Abstract

Abstract We studied the influence of schistosomiasis and tuberculosis on the capacity of human monocytes to kill the invasive larval stage of Schistosoma mansoni. The mean killing of schistosomula by monocytes from 12 uninfected controls incubated in autologous plasma was 12 ±1%; in control plasma it was 10 ± 1%, and in pooled immune plasma it was enhanced to 21 ± 1% (p < 0.001 ). Monocyte-mediated killing in 10 individuals with light S. mansoni infection (mean 197 eggs/g of stool) was 24 ± 3% (autologous), 12 ± 3% (control), and 23 ± 4% (immune plasma).

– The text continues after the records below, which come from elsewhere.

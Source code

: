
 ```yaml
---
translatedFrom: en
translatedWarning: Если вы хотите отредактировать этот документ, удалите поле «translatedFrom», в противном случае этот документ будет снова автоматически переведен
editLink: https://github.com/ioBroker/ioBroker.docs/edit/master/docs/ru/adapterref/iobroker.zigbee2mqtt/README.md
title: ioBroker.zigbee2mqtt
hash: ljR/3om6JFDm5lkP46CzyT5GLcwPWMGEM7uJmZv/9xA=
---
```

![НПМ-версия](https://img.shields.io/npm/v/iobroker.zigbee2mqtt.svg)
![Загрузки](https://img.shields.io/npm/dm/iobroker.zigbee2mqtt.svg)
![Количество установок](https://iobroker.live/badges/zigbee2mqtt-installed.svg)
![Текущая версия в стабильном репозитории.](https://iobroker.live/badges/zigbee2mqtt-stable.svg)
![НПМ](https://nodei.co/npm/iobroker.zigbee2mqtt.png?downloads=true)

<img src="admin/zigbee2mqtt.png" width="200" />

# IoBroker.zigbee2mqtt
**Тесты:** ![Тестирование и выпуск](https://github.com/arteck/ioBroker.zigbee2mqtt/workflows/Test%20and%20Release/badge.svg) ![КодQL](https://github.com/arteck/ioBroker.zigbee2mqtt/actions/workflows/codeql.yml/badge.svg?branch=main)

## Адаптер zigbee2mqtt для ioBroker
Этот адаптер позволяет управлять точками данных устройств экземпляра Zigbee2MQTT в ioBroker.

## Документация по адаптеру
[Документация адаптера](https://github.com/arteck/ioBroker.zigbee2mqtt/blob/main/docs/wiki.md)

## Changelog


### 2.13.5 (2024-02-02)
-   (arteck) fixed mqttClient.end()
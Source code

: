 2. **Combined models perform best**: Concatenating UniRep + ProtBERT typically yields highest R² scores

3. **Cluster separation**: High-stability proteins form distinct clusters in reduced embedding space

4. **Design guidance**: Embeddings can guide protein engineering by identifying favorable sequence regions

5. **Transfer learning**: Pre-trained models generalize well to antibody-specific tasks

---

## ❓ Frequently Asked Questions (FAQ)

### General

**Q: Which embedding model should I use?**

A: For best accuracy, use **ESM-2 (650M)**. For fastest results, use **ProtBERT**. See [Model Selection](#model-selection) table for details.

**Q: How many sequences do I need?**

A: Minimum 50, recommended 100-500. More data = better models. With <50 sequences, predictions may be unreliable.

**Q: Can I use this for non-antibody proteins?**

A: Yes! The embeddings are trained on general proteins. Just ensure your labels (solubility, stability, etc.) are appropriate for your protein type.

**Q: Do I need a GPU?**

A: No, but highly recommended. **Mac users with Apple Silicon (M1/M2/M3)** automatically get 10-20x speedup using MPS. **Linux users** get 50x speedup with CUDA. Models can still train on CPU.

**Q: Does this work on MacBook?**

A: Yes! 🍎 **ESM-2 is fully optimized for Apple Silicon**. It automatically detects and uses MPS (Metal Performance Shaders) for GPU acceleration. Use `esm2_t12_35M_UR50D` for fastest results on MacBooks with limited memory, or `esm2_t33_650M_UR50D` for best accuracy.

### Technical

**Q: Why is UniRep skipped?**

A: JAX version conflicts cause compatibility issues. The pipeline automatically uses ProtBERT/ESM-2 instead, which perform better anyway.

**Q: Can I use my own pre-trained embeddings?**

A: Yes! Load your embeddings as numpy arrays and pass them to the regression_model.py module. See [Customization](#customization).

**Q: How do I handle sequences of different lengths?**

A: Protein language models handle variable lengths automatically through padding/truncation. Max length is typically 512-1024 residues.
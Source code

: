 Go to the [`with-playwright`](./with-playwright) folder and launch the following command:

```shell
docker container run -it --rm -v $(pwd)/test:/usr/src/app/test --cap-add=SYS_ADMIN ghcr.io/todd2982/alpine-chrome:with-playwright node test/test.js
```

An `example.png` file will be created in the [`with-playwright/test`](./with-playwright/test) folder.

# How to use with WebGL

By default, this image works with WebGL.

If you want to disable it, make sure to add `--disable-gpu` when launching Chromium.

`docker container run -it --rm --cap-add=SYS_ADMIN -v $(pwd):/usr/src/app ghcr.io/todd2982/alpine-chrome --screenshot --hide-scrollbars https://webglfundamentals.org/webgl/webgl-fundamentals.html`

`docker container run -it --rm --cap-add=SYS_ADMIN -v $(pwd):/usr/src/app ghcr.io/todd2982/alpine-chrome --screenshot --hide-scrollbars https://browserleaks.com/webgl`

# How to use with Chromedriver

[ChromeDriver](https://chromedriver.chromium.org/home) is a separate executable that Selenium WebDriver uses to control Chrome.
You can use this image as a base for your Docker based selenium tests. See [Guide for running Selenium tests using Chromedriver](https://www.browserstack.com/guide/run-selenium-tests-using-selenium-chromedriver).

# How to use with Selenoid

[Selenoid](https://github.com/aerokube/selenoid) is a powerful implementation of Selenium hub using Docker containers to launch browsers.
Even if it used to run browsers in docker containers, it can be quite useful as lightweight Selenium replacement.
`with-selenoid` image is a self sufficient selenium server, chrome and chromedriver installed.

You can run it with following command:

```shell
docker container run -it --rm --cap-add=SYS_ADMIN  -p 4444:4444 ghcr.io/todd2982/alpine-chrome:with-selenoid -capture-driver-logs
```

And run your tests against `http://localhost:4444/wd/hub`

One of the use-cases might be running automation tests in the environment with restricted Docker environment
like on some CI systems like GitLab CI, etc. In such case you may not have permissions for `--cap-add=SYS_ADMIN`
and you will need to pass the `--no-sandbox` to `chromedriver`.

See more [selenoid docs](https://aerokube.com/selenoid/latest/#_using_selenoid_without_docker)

Heavy infection, however, (mean 2276 eggs/g) in 9 subjects was associated with significant decrease in monocyte killing of 8 ± 3% (autologous), 4 ±1% (control), and 11 ±1% (immune plasma). The lack of reversal of this abnormality in allogeneic plasma suggested a primary cellular defect. Patients with hepatosplenic schistosomiasis also demonstrated defective monocyte effector function (2 ± 3% killing in control plasma). In contrast, monocytes from patients with tuberculosis demonstrated increased killing of schistosomula in all plasma pools. Furthermore, plasma from tuberculous patients with and without schistosomiasis enhanced killing by monocytes from control subjects by 187 and 75%, respectively. These results suggest an impairment in monocyte killing of schistosomula in subjects with heavy S. mansoni infection and hepatosplenic schistosomiasis, which may reflect their innate susceptibility or may be a consequence of infection. In persons with tuberculosis, increased killing of this multicellular parasite was observed that may be due to monocyte activation.